10 Feb 2016

Ash Carter Declares Russia Enemy Number One, Is Unfit For Office + Privatization Atlanticist Strategy To Attack Russia

By Dr. Patrick Slattery: Professor Stephen F. Cohen had another very interesting interview on the John Batchelor Show on Tuesday night. He commented on a meeting between Russian President Putin and Henry Kissinger. Apparently Putin and Kissinger have known known each other for almost 25 years and meet regularly.
Batchelor quoted the 93-year-old Henry Kissinger’s Moscow speech” “U.S. Russian relations can improve, but improvement cannot come under current U.S. administration.” Cohen said he has disagreed with Kissinger over the years, but agrees that Obama has shown no leadership and has allowed relations to deteriorate unnecessarily.
Professor Cohen also brought up a new book by William Perry, Secretary of Defense under Clinton from 1995-97. Perry, who like Kissinger is over 90 years old, wrote that relations with Russia have reached an all-time low.
Cohen blasted anti-Russian propaganda in the media. He said that America doesn’t need a formal propaganda organ because it has the Washington Post and the rest of the mainstream media. As examples, he cited a Feb 6 Washington Post headline “Russia defies the United States in Syria.” In other publications headlines read “Russia threatens the Baltics,” and “Russia refuses to implement the Minsk accords.”
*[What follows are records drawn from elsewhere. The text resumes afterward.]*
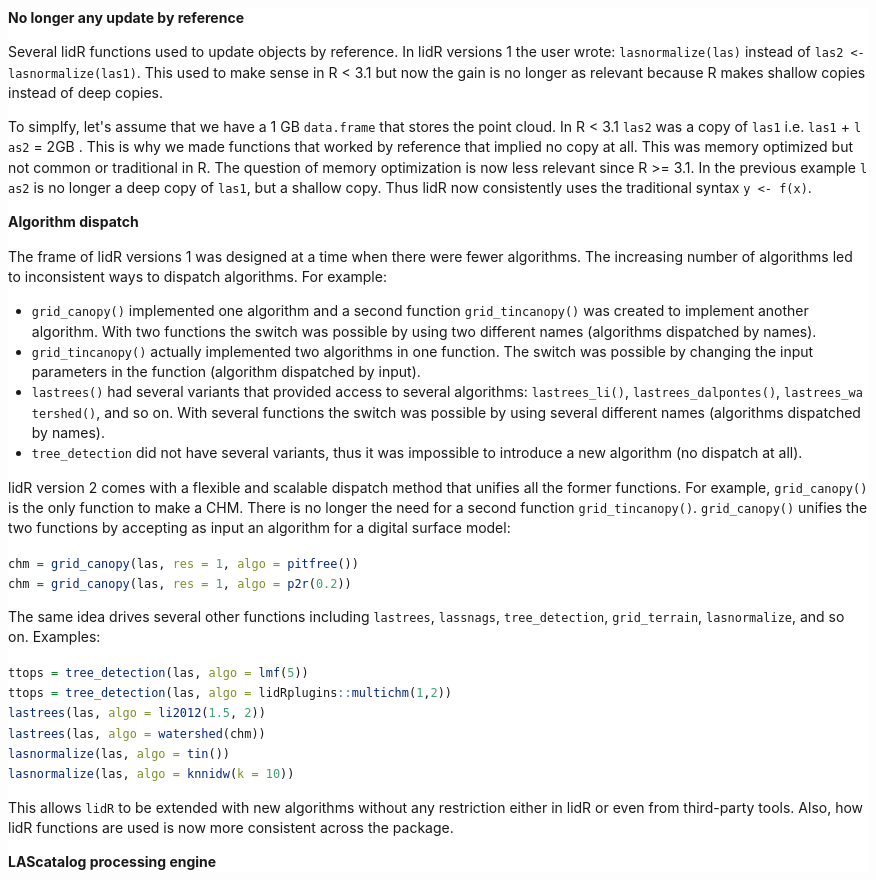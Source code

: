 **No longer any update by reference**

Several lidR functions used to update objects by reference. In lidR versions 1 the user wrote: `lasnormalize(las)` instead of `las2 <- lasnormalize(las1)`. This used to make sense in R < 3.1 but now the gain is no longer as relevant because R makes shallow copies instead of deep copies. 

To simplfy, let's assume that we have a 1 GB `data.frame` that stores the point cloud. In R < 3.1 `las2` was a copy of `las1` i.e. `las1` + `las2` = 2GB . This is why we made functions that worked by reference that implied no copy at all. This was memory optimized but not common or traditional in R. The question of memory optimization is now less relevant since R >= 3.1. In the previous example `las2` is no longer a deep copy of `las1`, but a shallow copy. Thus lidR now consistently uses the traditional syntax `y <- f(x)`.

**Algorithm dispatch**

The frame of lidR versions 1 was designed at a time when there were fewer algorithms. The increasing number of algorithms led to inconsistent ways to dispatch algorithms. For example:

* `grid_canopy()` implemented one algorithm and a second function `grid_tincanopy()` was created to implement another algorithm. With two functions the switch was possible by using two different names (algorithms dispatched by names).
* `grid_tincanopy()` actually implemented two algorithms in one function. The switch was possible by changing the input parameters in the function (algorithm dispatched by input).
* `lastrees()` had several variants that provided access to several algorithms: `lastrees_li()`, `lastrees_dalpontes()`, `lastrees_watershed()`, and so on. With several functions the switch was possible by using several different names (algorithms dispatched by names).
* `tree_detection` did not have several variants, thus it was impossible to introduce a new algorithm (no dispatch at all).

lidR version 2 comes with a flexible and scalable dispatch method that unifies all the former functions. For example, `grid_canopy()` is the only function to make a CHM. There is no longer the need for a second function `grid_tincanopy()`. `grid_canopy()` unifies the two functions by accepting as input an algorithm for a digital surface model:

```r
chm = grid_canopy(las, res = 1, algo = pitfree())
chm = grid_canopy(las, res = 1, algo = p2r(0.2))
```

The same idea drives several other functions including `lastrees`, `lassnags`, `tree_detection`, `grid_terrain`, `lasnormalize`, and so on. Examples:

```r
ttops = tree_detection(las, algo = lmf(5))
ttops = tree_detection(las, algo = lidRplugins::multichm(1,2))
lastrees(las, algo = li2012(1.5, 2))
lastrees(las, algo = watershed(chm))
lasnormalize(las, algo = tin())
lasnormalize(las, algo = knnidw(k = 10))
```

This allows `lidR` to be extended with new algorithms without any restriction either in lidR or even from third-party tools. Also, how lidR functions are used is now more consistent across the package.

**LAScatalog processing engine**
He said that Russia is defying America because it has its own (more rational) thinking on things, and bluntly accused the media of warmongering.
Regarding Syria, he said that the peace talks sponsored by Kerry and Lavrov broke down because “the so-called moderate opposition, most of whom appear to be terrorists, didn’t show up.”
He noted that Russia, Iran, and Syria have ISIS on the run and are on the brink of recapturing Aleppo. Despite media condemnation of Russia over the refugees that are fleeing the fighting, he pointed out that the Russia-led campaign is producing a minuscule number of refugees compared to the chaos that prevailed before Russia’s involvement.
Batchelor and Cohen talked about Turkey’s provocative behavior, with Cohen bluntly concluding that Turkey is trying to provoke a war with Russia and drag NATO into it.
He reported that last week Secretary of Defense Ash Carter announced OFFICIALLY that Russia is the greatest enemy of the United States. Carter then proclaimed China as the number two enemy, North Korea as number three, with ISIS coming LAST on the list.
Cohen ventured that perhaps some years ago a group of people in Washington declared a Jihad against Putin, which might explain the demonization of him. He said that they have put their desire for regime change in Russia “way above American national interests.”
Batchelor speculated that the War Party in Washington, represented by Assistant Secretary of State Victoria Nuland, last month delivered an ultimatum with the threat of economic collapse and anarchy in Europe in order to get Russia to submit.
Cohen said that the people in Washington pushing for regime change in Russia are unfit to hold office and are endangering the entire world, but said that Russia is strong enough to withstand this kind of pressure.
While the mainstream media says that the Russian economy is on the brink of a collapse which could bring people into the streets and lead to regime change, Cohen pointed out that Russia still has gold and foreign reserves and can pay its bills. Putin is extremely popular and is not in danger. The sanctions have motivated the government to diversify its economy through import substitution, although the sanctions and also Chinese economic problems are slowing efforts. Still, Russia should come out stronger in a few years as a result of substituting its own products for items that formerly were imported.
Cohen called for a U.S.-Russia coalition against ISIS. (This is something I disagree with, as I think the American foreign policy bureaucracy is so thoroughly Zionist that it cannot possibly play a positive role overseas for perhaps a generation, and thus should be supportive of Russia but keep the American military at home.)
Cohen warned against new nuclear arms race. He called Putin the “most consequential statesman of the 21st Century,” and said that America needs a consequential statesman.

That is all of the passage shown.